M Theory Lesson 291
Many thanks to Mottle for pointing out the new S matrix paper by Arkani-Hamed et al.
Even more interesting, Mottle also points to this paper on Grassmanians. Having previously expressed some disgust at the idea of category theory in physics, he may not have noticed the intriguing references to operads.
Even more interesting, Mottle also points to this paper on Grassmanians. Having previously expressed some disgust at the idea of category theory in physics, he may not have noticed the intriguing references to operads.
posted by Kea | 11:10 PM
5 Comments:
The morning e-mail brought another invite to a "Grassmanian Conference" in Poland Sept 14-18. Paris is closer.

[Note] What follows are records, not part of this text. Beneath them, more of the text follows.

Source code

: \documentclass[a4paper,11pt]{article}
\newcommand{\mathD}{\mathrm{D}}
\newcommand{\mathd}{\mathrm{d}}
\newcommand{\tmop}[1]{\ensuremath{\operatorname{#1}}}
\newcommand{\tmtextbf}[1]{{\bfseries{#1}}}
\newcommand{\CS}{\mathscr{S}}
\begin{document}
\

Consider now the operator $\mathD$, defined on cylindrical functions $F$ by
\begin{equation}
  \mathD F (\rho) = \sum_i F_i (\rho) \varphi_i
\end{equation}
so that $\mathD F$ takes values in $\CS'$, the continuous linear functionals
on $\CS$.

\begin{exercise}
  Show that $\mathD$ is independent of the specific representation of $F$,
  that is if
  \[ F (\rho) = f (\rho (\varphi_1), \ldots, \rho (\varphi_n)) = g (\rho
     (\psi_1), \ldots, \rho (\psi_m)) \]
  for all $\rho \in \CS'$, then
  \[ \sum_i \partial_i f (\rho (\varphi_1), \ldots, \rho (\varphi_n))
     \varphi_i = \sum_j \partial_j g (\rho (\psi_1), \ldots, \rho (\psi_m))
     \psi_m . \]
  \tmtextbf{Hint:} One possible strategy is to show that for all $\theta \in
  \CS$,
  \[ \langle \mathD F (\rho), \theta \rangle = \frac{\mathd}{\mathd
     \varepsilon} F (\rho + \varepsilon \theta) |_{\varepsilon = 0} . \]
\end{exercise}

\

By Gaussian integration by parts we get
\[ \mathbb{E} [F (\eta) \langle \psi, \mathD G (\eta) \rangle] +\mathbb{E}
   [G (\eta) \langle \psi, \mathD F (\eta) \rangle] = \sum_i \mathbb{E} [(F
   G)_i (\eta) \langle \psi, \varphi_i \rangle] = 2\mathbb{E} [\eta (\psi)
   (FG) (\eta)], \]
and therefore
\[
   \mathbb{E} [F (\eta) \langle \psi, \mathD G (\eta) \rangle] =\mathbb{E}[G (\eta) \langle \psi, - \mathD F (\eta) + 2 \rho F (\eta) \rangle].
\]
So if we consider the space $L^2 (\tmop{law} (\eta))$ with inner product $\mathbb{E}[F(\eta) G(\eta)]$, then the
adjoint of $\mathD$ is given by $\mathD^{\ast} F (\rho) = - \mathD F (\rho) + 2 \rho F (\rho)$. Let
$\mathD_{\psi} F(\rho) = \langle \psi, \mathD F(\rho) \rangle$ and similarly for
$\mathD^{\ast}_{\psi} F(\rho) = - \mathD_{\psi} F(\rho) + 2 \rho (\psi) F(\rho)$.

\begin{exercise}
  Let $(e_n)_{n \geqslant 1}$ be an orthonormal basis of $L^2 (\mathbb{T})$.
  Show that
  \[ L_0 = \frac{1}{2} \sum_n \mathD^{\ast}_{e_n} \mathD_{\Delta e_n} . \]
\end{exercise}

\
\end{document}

A delightful paper indeed. I especially enjoyed this bit:
As stressed in [9], gravity amplitudes have a far richer structure than in Yang-Mills theory. They are governed by much larger “obvious” symmetries: instead of cyclic invariance, supergravity amplitudes have permutation symmetry, and instead of having the massless scattering amplitudes only defined at the origin of moduli space as for N = 4 SYM, the N = 8 SUGRA S Matrix is defined everywhere on moduli space and is non-trivially acted on by the E7(7) symmetry [9, 88, 89].
Enjoy Rio, Louise! I liked the bit:
We are still missing a real understanding of the physics behind our conjecture. A clue is perhaps provided by the nature of the space in which it is formulated. Instead of spacetime, for n particle scattering the dual is naturally formulated in an n dimensional space ... we are finding that our dual picture isn't associated with a space in which particles live at all.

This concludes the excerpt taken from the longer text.